Agent-Based Model
Introduction
An Agent-Based Model (ABM) is a computational model for simulating the actions and interactions of autonomous agents (both individual or collective entities such as organizations or groups) with a view to assessing their effects on the system as a whole. It combines elements of Game Theory, Complex Systems, Emergence, Computational Sociology, Multi-Agent Systems, and Evolutionary Programming. Monte Carlo Methods are used to introduce randomness. Particularly within ecology, ABMs are also called individual-based models, and individuals within IBMs may be simpler than fully autonomous agents within ABMs. A review of recent literature on individual-based models, agent-based models, and multiagent systems shows that ABMs are used on non-computing related scientific domains including biology, ecology and sociology.
History
Agent-based modeling is related to, but distinct from, the concept of Microsimulation, a term that originated in the late 1950s.
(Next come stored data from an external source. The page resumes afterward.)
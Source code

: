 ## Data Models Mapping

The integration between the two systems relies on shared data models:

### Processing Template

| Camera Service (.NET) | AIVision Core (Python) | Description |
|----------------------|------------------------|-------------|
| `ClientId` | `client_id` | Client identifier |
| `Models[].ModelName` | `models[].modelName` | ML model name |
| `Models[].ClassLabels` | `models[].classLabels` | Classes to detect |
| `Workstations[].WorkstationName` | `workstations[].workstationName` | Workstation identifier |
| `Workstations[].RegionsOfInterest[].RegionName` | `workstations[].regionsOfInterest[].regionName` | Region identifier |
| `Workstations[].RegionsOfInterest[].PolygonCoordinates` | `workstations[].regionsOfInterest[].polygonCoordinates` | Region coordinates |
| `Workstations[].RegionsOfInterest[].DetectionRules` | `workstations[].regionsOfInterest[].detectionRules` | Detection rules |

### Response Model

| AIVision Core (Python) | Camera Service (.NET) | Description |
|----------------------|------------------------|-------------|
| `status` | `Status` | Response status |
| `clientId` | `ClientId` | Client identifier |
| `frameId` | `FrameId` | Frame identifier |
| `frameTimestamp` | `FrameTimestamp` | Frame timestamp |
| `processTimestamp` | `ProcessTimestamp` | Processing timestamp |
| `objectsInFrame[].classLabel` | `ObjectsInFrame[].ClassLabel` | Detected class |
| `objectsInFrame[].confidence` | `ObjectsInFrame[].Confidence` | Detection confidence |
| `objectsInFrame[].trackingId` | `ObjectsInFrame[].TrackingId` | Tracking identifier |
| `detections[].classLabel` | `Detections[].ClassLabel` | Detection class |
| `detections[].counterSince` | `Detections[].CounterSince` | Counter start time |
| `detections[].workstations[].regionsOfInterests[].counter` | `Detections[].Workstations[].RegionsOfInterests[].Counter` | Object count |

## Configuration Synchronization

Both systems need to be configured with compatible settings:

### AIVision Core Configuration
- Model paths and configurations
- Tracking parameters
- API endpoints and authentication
Microsimulation was initially focused on human systems such as public policy initiatives. Agent-based modeling has since expanded to incorporate elements from biology and physics, among others, and is used to examine complex systems in the natural and social sciences.
Methodology
Agent-based models are a kind of microscale model that simulate the simultaneous operations and interactions of multiple agents in an attempt to re-create and predict the appearance of complex phenomena. The process is one of emergence, which some express as "the whole is greater than the sum of its parts". In other words, higher-level system properties emerge from the interactions of lower-level subsystems. Or, macroscopic state changes emerge from a critical mass of microscopic state changes. The systems from which such emergence occurs are typically characterized as complex and adaptive.
Agent Design
The idea of "agent" is certainly core to agent-based models. But there is considerable variation in how agents can be conceptualized. Some researchers consider agents to be "like cells in a cellular automata" that have state and rules of behavior or transition. Others emphasize that agents are "situated" in a space and have behaviors that are more complex, with elements of learning and adaptation. Still others would insist that unless the agents are "autonomous, purposive and adaptive," the model is not truly an agent-based model.
Applications
Agent-based models have many applications, notably in the study of economic systems, ecological systems, and in the study of social complexity. They are also used in various fields such as biology, ecology, economics, artificial intelligence, computer science, political science, and sociology.